Week of Feb. 5, 2007




  • Re: Hitler & Bush? Martin Peretz :

    George Soros lunched with some reporters on Saturday at Davos. He talked about spending $600 million on civil society projects during the 1990s, then trying to cut back to $300 million, and how this year it will be between $450 and $500 million. His new projects aim, in Floyd Norris's words, to promote a" common European foreign policy" (read: an anti-American foreign policy) and also to study the integration (or so he thinks) of Muslims in eleven European cities. He included among his dicta a little slight at Bill and Melinda Gates, who"have chosen public health, which is like apple pie." And then, after saying the United States was now recognizing the errors it made in Iraq, he added this comment, as reported by Norris in The New York Times' online"Davos Diary":"To what extent it recognizes the mistake will determine its future." Soros said Turkey and Japan were still hurt by a reluctance to admit to dark parts of their history and contrasted that reluctance to Germany's rejection of its Nazi-era past."America needs to follow the policies it has introduced in Germany.
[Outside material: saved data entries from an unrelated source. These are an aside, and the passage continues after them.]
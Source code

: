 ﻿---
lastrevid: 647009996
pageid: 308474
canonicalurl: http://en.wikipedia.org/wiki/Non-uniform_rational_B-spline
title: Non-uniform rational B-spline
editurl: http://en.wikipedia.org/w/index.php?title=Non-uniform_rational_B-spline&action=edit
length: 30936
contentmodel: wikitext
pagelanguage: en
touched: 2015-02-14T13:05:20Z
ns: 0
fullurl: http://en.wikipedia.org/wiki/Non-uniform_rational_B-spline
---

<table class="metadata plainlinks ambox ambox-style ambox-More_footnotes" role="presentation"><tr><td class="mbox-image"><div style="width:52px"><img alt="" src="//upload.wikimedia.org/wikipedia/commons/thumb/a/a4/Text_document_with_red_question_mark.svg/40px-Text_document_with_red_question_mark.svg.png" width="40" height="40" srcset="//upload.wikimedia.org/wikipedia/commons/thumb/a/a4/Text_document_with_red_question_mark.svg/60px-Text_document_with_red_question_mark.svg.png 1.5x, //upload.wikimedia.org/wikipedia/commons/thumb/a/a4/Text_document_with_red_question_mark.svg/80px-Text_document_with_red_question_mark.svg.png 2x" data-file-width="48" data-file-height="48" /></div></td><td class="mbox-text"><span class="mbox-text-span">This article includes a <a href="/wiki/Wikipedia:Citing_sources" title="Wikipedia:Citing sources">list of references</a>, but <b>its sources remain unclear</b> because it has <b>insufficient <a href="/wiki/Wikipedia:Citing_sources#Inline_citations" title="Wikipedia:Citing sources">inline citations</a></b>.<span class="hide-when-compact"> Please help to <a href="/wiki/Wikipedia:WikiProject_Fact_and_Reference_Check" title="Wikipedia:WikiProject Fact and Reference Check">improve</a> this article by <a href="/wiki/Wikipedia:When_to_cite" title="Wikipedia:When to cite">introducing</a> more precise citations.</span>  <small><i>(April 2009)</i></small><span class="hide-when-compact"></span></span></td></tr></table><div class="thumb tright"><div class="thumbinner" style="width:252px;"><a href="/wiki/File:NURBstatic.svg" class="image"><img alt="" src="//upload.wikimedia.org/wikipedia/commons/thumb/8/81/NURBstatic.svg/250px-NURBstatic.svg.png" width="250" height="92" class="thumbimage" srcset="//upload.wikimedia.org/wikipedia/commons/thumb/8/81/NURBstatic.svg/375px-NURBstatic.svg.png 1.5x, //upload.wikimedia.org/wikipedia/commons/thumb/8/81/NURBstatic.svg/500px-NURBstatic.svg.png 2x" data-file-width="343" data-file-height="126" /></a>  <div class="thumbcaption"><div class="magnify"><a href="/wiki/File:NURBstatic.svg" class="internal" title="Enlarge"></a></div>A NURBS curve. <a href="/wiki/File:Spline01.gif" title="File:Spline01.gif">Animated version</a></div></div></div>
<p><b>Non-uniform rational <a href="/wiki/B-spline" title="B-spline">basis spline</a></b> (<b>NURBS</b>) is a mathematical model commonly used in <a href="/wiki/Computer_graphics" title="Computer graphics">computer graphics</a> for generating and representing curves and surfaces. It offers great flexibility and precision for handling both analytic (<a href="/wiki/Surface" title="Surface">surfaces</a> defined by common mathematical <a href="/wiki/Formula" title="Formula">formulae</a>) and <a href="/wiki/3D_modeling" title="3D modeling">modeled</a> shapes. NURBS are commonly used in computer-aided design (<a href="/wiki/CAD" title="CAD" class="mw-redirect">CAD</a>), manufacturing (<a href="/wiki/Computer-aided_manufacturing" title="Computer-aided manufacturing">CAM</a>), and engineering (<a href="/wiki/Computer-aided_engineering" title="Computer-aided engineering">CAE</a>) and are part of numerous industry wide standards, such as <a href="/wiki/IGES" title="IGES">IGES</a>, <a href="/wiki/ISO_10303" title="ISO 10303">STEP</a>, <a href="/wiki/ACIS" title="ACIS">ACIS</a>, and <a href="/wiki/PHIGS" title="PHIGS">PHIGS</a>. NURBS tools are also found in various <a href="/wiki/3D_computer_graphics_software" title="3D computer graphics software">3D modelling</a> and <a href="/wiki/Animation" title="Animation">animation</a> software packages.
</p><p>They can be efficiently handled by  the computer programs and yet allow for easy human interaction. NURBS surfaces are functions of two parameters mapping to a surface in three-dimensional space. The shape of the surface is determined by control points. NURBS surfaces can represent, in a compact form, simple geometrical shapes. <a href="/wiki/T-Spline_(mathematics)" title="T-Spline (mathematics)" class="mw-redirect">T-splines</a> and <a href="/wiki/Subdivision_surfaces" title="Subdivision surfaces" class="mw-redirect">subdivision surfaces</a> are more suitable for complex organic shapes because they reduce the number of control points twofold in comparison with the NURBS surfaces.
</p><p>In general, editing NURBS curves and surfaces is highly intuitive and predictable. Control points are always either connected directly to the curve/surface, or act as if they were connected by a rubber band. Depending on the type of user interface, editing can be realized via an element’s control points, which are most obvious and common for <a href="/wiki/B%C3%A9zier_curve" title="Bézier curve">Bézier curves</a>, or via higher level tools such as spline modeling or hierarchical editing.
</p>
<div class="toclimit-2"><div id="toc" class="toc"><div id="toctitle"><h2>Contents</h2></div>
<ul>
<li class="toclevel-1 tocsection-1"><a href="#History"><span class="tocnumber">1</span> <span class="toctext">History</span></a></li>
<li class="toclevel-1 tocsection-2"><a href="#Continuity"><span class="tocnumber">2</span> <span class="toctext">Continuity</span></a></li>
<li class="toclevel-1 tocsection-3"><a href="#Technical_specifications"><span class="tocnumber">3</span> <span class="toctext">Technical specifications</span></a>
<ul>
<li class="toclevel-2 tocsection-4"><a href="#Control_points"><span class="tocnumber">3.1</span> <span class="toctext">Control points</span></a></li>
We have to go through a certain deNazification process."

    No, you are not seeing things. He said de-Nazification. He is not saying, in the traditional manner of liberal alarmists, that the United States is now where Weimar Germany was. He is saying that the United States is now where Germany after Weimar was. Even for Davos, this was stupid. Actually, worse than stupid. There is a historical analysis, a moral claim, in Soros's word. He believes that the United States is now a Nazi country. Why else would we have to go through a" certain de-Nazification process"? I defy anybody to interpret the remark differently. The analogy between Bush's America and Hitler's Germany is not fleshed out, and one is left wondering how far he would take it. Is Bush like Hitler? If it is"de-Nazification" that we need, then in some sense Bush must be like Hitler. Was the invasion of Iraq like the invasion of Poland? Perhaps. The more one lingers over Soros's word, the more one's eyes pop from one's head. In the old days, the Amerika view of America was propagated by angry kids on their painful way to adulthood; now, it is propagated by the Maecenas of the Democratic Party.
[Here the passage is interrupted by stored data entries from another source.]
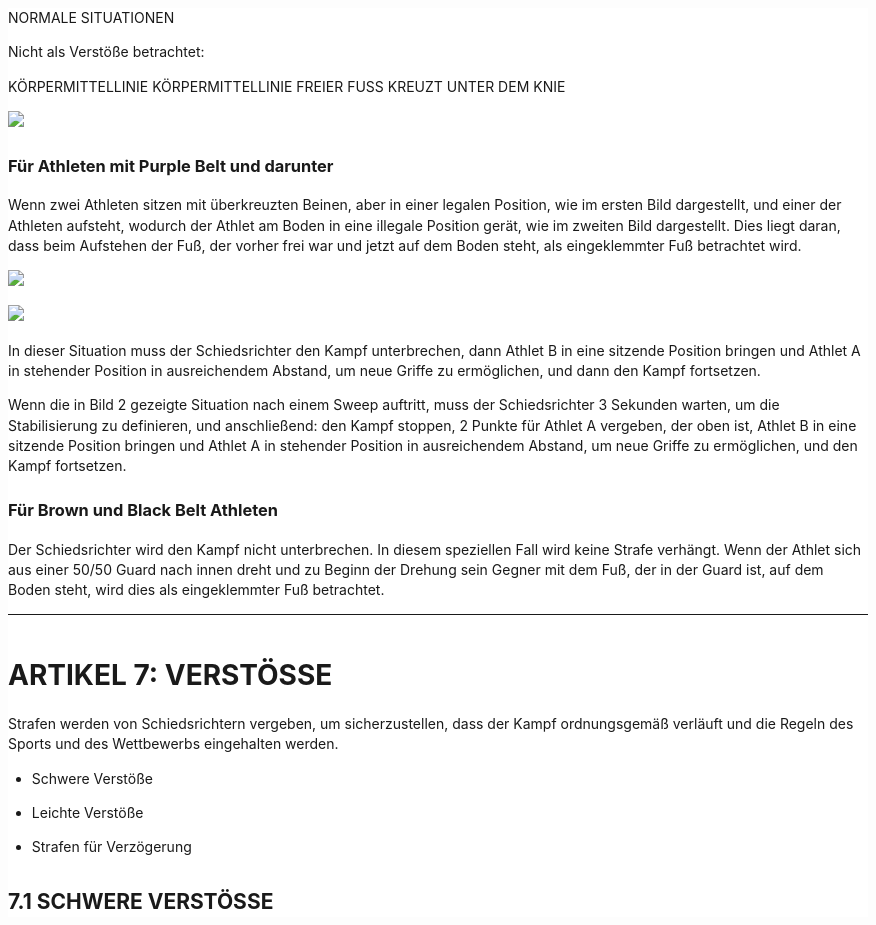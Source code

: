 
NORMALE SITUATIONEN

Nicht als Verstöße betrachtet:

KÖRPERMITTELLINIE KÖRPERMITTELLINIE FREIER FUSS KREUZT UNTER DEM KNIE

![](https://web-api.textin.com/ocr_image/external/65e23d48e7d05337.jpg)
&nbsp;

### Für Athleten mit Purple Belt und darunter

Wenn zwei Athleten sitzen mit überkreuzten Beinen, aber in einer legalen Position, wie im ersten Bild dargestellt, und einer der Athleten aufsteht, wodurch der Athlet am Boden in eine illegale Position gerät, wie im zweiten Bild dargestellt. Dies liegt daran, dass beim Aufstehen der Fuß, der vorher frei war und jetzt auf dem Boden steht, als eingeklemmter Fuß betrachtet wird.

![](https://web-api.textin.com/ocr_image/external/6577243a72b23960.jpg)
&nbsp;

![](https://web-api.textin.com/ocr_image/external/77195b1f37ff9fc8.jpg)
&nbsp;

In dieser Situation muss der Schiedsrichter den Kampf unterbrechen, dann Athlet B in eine sitzende Position bringen und Athlet A in stehender Position in ausreichendem Abstand, um neue Griffe zu ermöglichen, und dann den Kampf fortsetzen.

Wenn die in Bild 2 gezeigte Situation nach einem Sweep auftritt, muss der Schiedsrichter 3 Sekunden warten, um die Stabilisierung zu definieren, und anschließend: den Kampf stoppen, 2 Punkte für Athlet A vergeben, der oben ist, Athlet B in eine sitzende Position bringen und Athlet A in stehender Position in ausreichendem Abstand, um neue Griffe zu ermöglichen, und den Kampf fortsetzen.

### Für Brown und Black Belt Athleten

Der Schiedsrichter wird den Kampf nicht unterbrechen. In diesem speziellen Fall wird keine Strafe verhängt.
Wenn der Athlet sich aus einer 50/50 Guard nach innen dreht und zu Beginn der Drehung sein Gegner mit dem Fuß, der in der Guard ist, auf dem Boden steht, wird dies als eingeklemmter Fuß betrachtet.

---

# ARTIKEL 7: VERSTÖSSE

Strafen werden von Schiedsrichtern vergeben, um sicherzustellen, dass der Kampf ordnungsgemäß verläuft und die Regeln des Sports und des Wettbewerbs eingehalten werden.

- Schwere Verstöße

- Leichte Verstöße

- Strafen für Verzögerung

## 7.1 SCHWERE VERSTÖSSE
  • Re: Impeach Bush? Sanford Levinson, law professor :

    It would be wonderful to evict George W. Bush--quite possibly the worst President in our entire history--from the White House. Thus one can readily understand the temptation to talk about impeaching him. But we should recognize that this conversation is triggered not only by Bush's own performance as President but also, and perhaps more important, by one of the greatest defects of the Constitution, the impeachment clause. Thanks to the Founders, we were given a Constitution that perversely makes us"better off" with a criminal in the White House instead of someone who is"merely" grotesquely incompetent. The reason is that the Constitution provides us with a language to get rid of a criminal President, but it provides us no language, or process, for terminating the tenure of an incompetent one.
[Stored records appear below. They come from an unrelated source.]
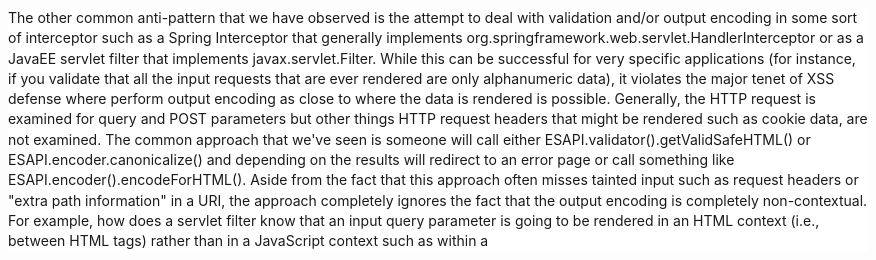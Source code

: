 The other common anti-pattern that we have observed is the attempt to deal with validation and/or output encoding in some sort of interceptor such as a Spring Interceptor that generally implements org.springframework.web.servlet.HandlerInterceptor or as a JavaEE servlet filter that implements javax.servlet.Filter. While this can be successful for very specific applications (for instance, if you validate that all the input requests that are ever rendered are only alphanumeric data), it violates the major tenet of XSS defense where perform output encoding as close to where the data is rendered is possible. Generally, the HTTP request is examined for query and POST parameters but other things HTTP request headers that might be rendered such as cookie data, are not examined. The common approach that we've seen is someone will call either ESAPI.validator().getValidSafeHTML() or ESAPI.encoder.canonicalize() and depending on the results will redirect to an error page or call something like ESAPI.encoder().encodeForHTML(). Aside from the fact that this approach often misses tainted input such as request headers or "extra path information" in a URI, the approach completely ignores the fact that the output encoding is completely non-contextual. For example, how does a servlet filter know that an input query parameter is going to be rendered in an HTML context (i.e., between HTML tags) rather than in a JavaScript context such as within a <script> tag or used with a JavaScript event handler attribute? It doesn't. And because JavaScript and HTML encoding are not interchangeable, you leave yourself still open to XSS attacks.
Unless your filter or interceptor has full knowledge of your application and specifically an awareness of how your application uses each parameter for a given request, it can't succeed for all the possible edge cases. And we would contend that it never will be able to using this approach because providing that additional required context is way too complex of a design and accidentally introducing some other vulnerability (possibly one whose impact is far worse than XSS) is almost inevitable if you attempt it.
This naive approach usually has at least one of these four problems.
##### Problem 1 - Encoding for specific context not satisfactory for all URI paths¶
One problem is the improper encoding that can still allow exploitable XSS in some URI paths of your application. An example might be a 'lastname' form parameter from a POST that normally is displayed between HTML tags so that HTML encoding is sufficient, but there may be an edge case or two where lastname is actually rendered as part of a JavaScript block where the HTML encoding is not sufficient and thus it is vulnerable to XSS attacks.
##### Problem 2 - Interceptor approach can lead to broken rendering caused by improper or double encoding¶
A second problem with this approach can be the application can result in incorrect or double encoding. E.g., suppose in the previous example, a developer has done proper output encoding for the JavaScript rendering of lastname. But if it is already been HTML output encoded too, when it is rendered, a legitimate last name like "O'Hara" might come out rendered like "O\'Hara".
While this second case is not strictly a security problem, if it happens often enough, it can result in business push-back against the use of the filter and thus the business may decide on disabling the filter or a way to specify exceptions for certain pages or parameters being filtered, which in turn will weaken any XSS defense that it was providing.
##### Problem 3 - Interceptors not effective against DOM-based XSS¶
The third problem with this is that it is not effective against DOM-based XSS. To do that, one would have to have an interceptor or filter scan all the JavaScript content going as part of an HTTP response, try to figure out the tainted output and see if it it is susceptible to DOM-based XSS. That simply is not practical.
##### Problem 4 - Interceptors not effective where data from responses originates outside your application¶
  • Re: On Teaching History Will Fitzhugh, founder of the Concord Review :

    To paraphrase the recent Brookings Institution Report from The Wilson Quarterly:

    • The relentless American emphasis on making students have fun and feel good about their academic writing skills and their knowledge of history actually translates into the students’ sense that the skills and the knowledge themselves aren't that important. •

    It is clear to me that if we focus on trying to make history “cool” and fun, we will be in a hopeless competition with the multi-billion-dollar entertainment industry, with some of its grand winners, such as hip-hop, Grand Theft Auto, Justin Timberlake, The Blair Witch Project, Prince formerly known as Prince, Britney, and Aqua Teen Hunger Force, with its talking box of french fries and his/her friends.

    “Success” in such an endeavor to be “cool” would mean more academic failure in history and in academic writing for students.

    Kids understand entertainment. Some spend as much as 6 hours and 20 minutes a day on it. They know it doesn’t count. The more we try to make history and academic writing “cool” and fun, the more they will understand that we don’t think they matter and neither should they.

  • Re: Election 2008 Bill Keller, executive editor of the NYT :

    [The 2008 campaign will be] the most interesting presidential election since 1968. We have two parties going through an identity crisis, and a clean slate of very interesting candidates on both sides. It's a crossroads for the country.